What is at the heart of all these troubles?

Debt mutual funds want to be like a bank for investors, wherein investors can get money at the click of a mouse, but without similar robust liquidity back up. 

Offering MF units that are repayable on demand where the NAV is passed through to the investor is the same as offering deposits that are repayable on demand in banks, but without the cushioning of high-quality liquid assets, therefore amounting to significant regulatory advantage. 

Two factors work against the model. One is information asymmetry, wherein smart and wealthy individuals who have advisors bolt at the first signs of trouble. The second is a lack of saleable assets to be able to raise liquidity. 

Why are the dice now loaded against retail investors?

More than 90 percent of the aggregate AUM of debt funds is made up of corporate and other high net individuals. While regulators are looking at segregating retail, the institutional and wealthy money ensures that the situations do not leave the common man even poorer. 

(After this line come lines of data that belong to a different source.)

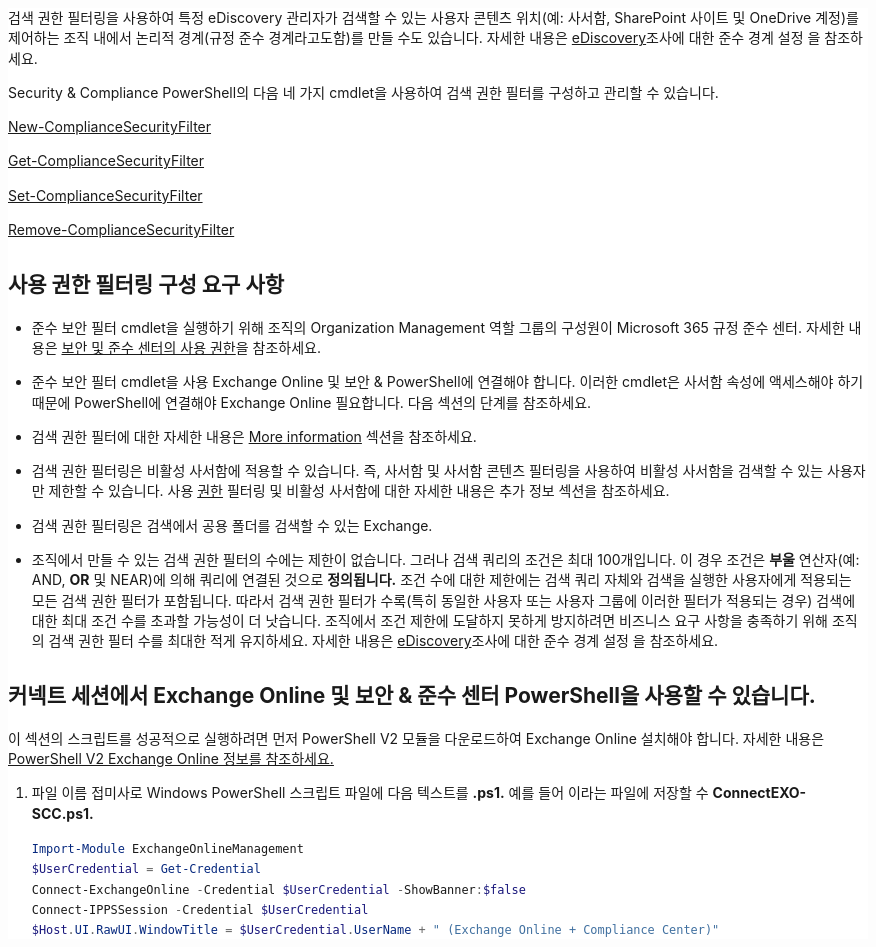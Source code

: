 검색 권한 필터링을 사용하여 특정 eDiscovery 관리자가 검색할 수 있는 사용자 콘텐츠 위치(예: 사서함, SharePoint 사이트 및 OneDrive 계정)를 제어하는 조직 내에서 논리적 경계(규정 준수 경계라고도함)를 만들 수도 있습니다. 자세한 내용은 [eDiscovery](set-up-compliance-boundaries.md)조사에 대한 준수 경계 설정 을 참조하세요.
  
Security & Compliance PowerShell의 다음 네 가지 cmdlet을 사용하여 검색 권한 필터를 구성하고 관리할 수 있습니다.
  
[New-ComplianceSecurityFilter](#new-compliancesecurityfilter)

[Get-ComplianceSecurityFilter](#get-compliancesecurityfilter)

[Set-ComplianceSecurityFilter](#set-compliancesecurityfilter)

[Remove-ComplianceSecurityFilter](#remove-compliancesecurityfilter)

## <a name="requirements-to-configure-permissions-filtering"></a>사용 권한 필터링 구성 요구 사항

- 준수 보안 필터 cmdlet을 실행하기 위해 조직의 Organization Management 역할 그룹의 구성원이 Microsoft 365 규정 준수 센터. 자세한 내용은 [보안 및 준수 센터의 사용 권한](../security/office-365-security/permissions-in-the-security-and-compliance-center.md)을 참조하세요.

- 준수 보안 필터 cmdlet을 사용 Exchange Online 및 보안 & PowerShell에 연결해야 합니다. 이러한 cmdlet은 사서함 속성에 액세스해야 하기 때문에 PowerShell에 연결해야 Exchange Online 필요합니다. 다음 섹션의 단계를 참조하세요.

- 검색 권한 필터에 대한 자세한 내용은 [More information](#more-information) 섹션을 참조하세요.

- 검색 권한 필터링은 비활성 사서함에 적용할 수 있습니다. 즉, 사서함 및 사서함 콘텐츠 필터링을 사용하여 비활성 사서함을 검색할 수 있는 사용자만 제한할 수 있습니다. 사용 [권한](#more-information) 필터링 및 비활성 사서함에 대한 자세한 내용은 추가 정보 섹션을 참조하세요.

- 검색 권한 필터링은 검색에서 공용 폴더를 검색할 수 있는 Exchange.

- 조직에서 만들 수 있는 검색 권한 필터의 수에는 제한이 없습니다. 그러나 검색 쿼리의 조건은 최대 100개입니다. 이 경우 조건은 **부울** 연산자(예: AND, **OR** 및 NEAR)에 의해 쿼리에 연결된 것으로 **정의됩니다.** 조건 수에 대한 제한에는 검색 쿼리 자체와 검색을 실행한 사용자에게 적용되는 모든 검색 권한 필터가 포함됩니다. 따라서 검색 권한 필터가 수록(특히 동일한 사용자 또는 사용자 그룹에 이러한 필터가 적용되는 경우) 검색에 대한 최대 조건 수를 초과할 가능성이 더 낫습니다. 조직에서 조건 제한에 도달하지 못하게 방지하려면 비즈니스 요구 사항을 충족하기 위해 조직의 검색 권한 필터 수를 최대한 적게 유지하세요. 자세한 내용은 [eDiscovery](set-up-compliance-boundaries.md#frequently-asked-questions)조사에 대한 준수 경계 설정 을 참조하세요.

## <a name="connect-to-exchange-online-and-security--compliance-center-powershell-in-a-single-session"></a>커넥트 세션에서 Exchange Online 및 보안 & 준수 센터 PowerShell을 사용할 수 있습니다.

이 섹션의 스크립트를 성공적으로 실행하려면 먼저 PowerShell V2 모듈을 다운로드하여 Exchange Online 설치해야 합니다. 자세한 내용은 [PowerShell V2 Exchange Online 정보를 참조하세요.](/powershell/exchange/exchange-online-powershell-v2#install-and-maintain-the-exo-v2-module)

1. 파일 이름 접미사로 Windows PowerShell 스크립트 파일에 다음 텍스트를 **.ps1.** 예를 들어 이라는 파일에 저장할 수 **ConnectEXO-SCC.ps1.**

    ```powershell
    Import-Module ExchangeOnlineManagement
    $UserCredential = Get-Credential
    Connect-ExchangeOnline -Credential $UserCredential -ShowBanner:$false
    Connect-IPPSSession -Credential $UserCredential
    $Host.UI.RawUI.WindowTitle = $UserCredential.UserName + " (Exchange Online + Compliance Center)"
    ```
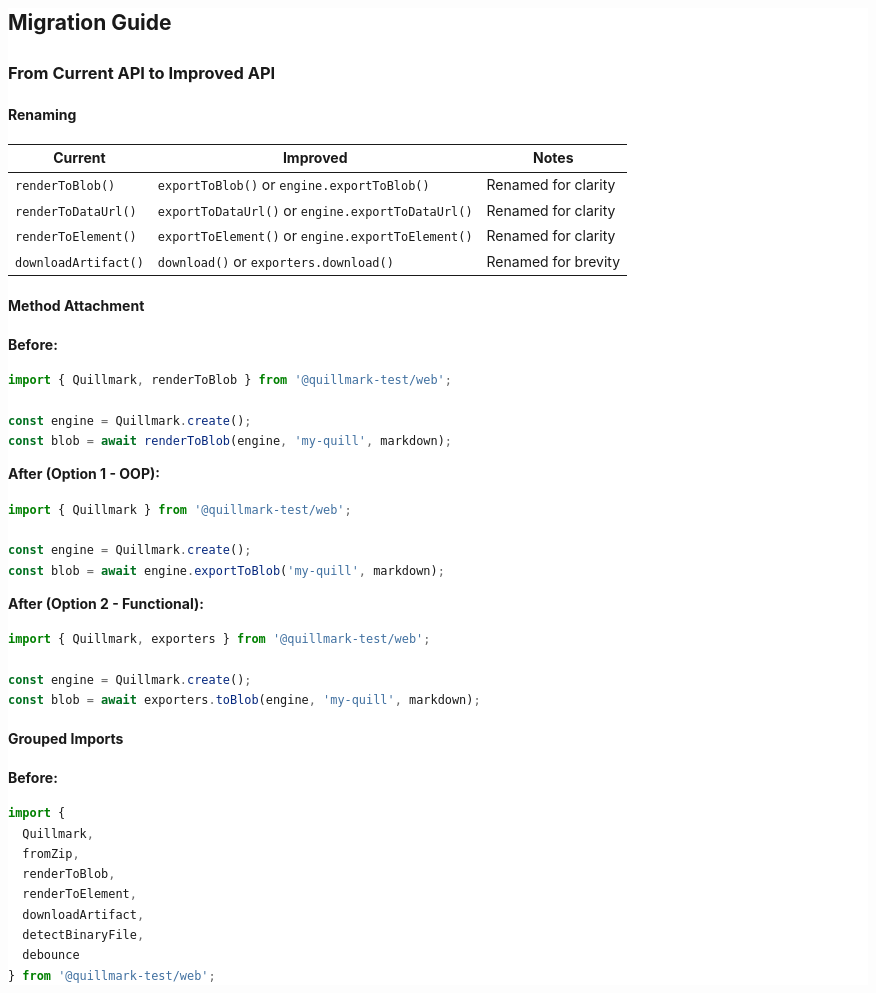 
## Migration Guide

### From Current API to Improved API

#### Renaming

| **Current**                  | **Improved**                      | **Notes**                             |
|------------------------------|-----------------------------------|---------------------------------------|
| `renderToBlob()`             | `exportToBlob()` or `engine.exportToBlob()` | Renamed for clarity    |
| `renderToDataUrl()`          | `exportToDataUrl()` or `engine.exportToDataUrl()` | Renamed for clarity |
| `renderToElement()`          | `exportToElement()` or `engine.exportToElement()` | Renamed for clarity |
| `downloadArtifact()`         | `download()` or `exporters.download()` | Renamed for brevity       |

#### Method Attachment

**Before:**
```typescript
import { Quillmark, renderToBlob } from '@quillmark-test/web';

const engine = Quillmark.create();
const blob = await renderToBlob(engine, 'my-quill', markdown);
```

**After (Option 1 - OOP):**
```typescript
import { Quillmark } from '@quillmark-test/web';

const engine = Quillmark.create();
const blob = await engine.exportToBlob('my-quill', markdown);
```

**After (Option 2 - Functional):**
```typescript
import { Quillmark, exporters } from '@quillmark-test/web';

const engine = Quillmark.create();
const blob = await exporters.toBlob(engine, 'my-quill', markdown);
```

#### Grouped Imports

**Before:**
```typescript
import { 
  Quillmark, 
  fromZip, 
  renderToBlob, 
  renderToElement, 
  downloadArtifact,
  detectBinaryFile,
  debounce
} from '@quillmark-test/web';
```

 At the same time, it is also in the industry’s interest that debt MFs hold greater government bonds so that they can remain liquid and meet redemptions.

According to the RBI paper, considering the issues of incentive compatibility via bail-out mechanisms as well as the attendant moral hazard issues that are brought in by size, there is a clear need to balance out the growth in AUM with that of additional liquidity buffers. This will help to moderate risk and spillovers. One way to address the same is through stipulating that as the size of a debt scheme increases, the ratio of government securities in incremental holding should increase too. 

Thus, while holding a sovereign paper will depress the overall returns in a corporate bond portfolio, it can be a cushioning against going with humility in times of stress.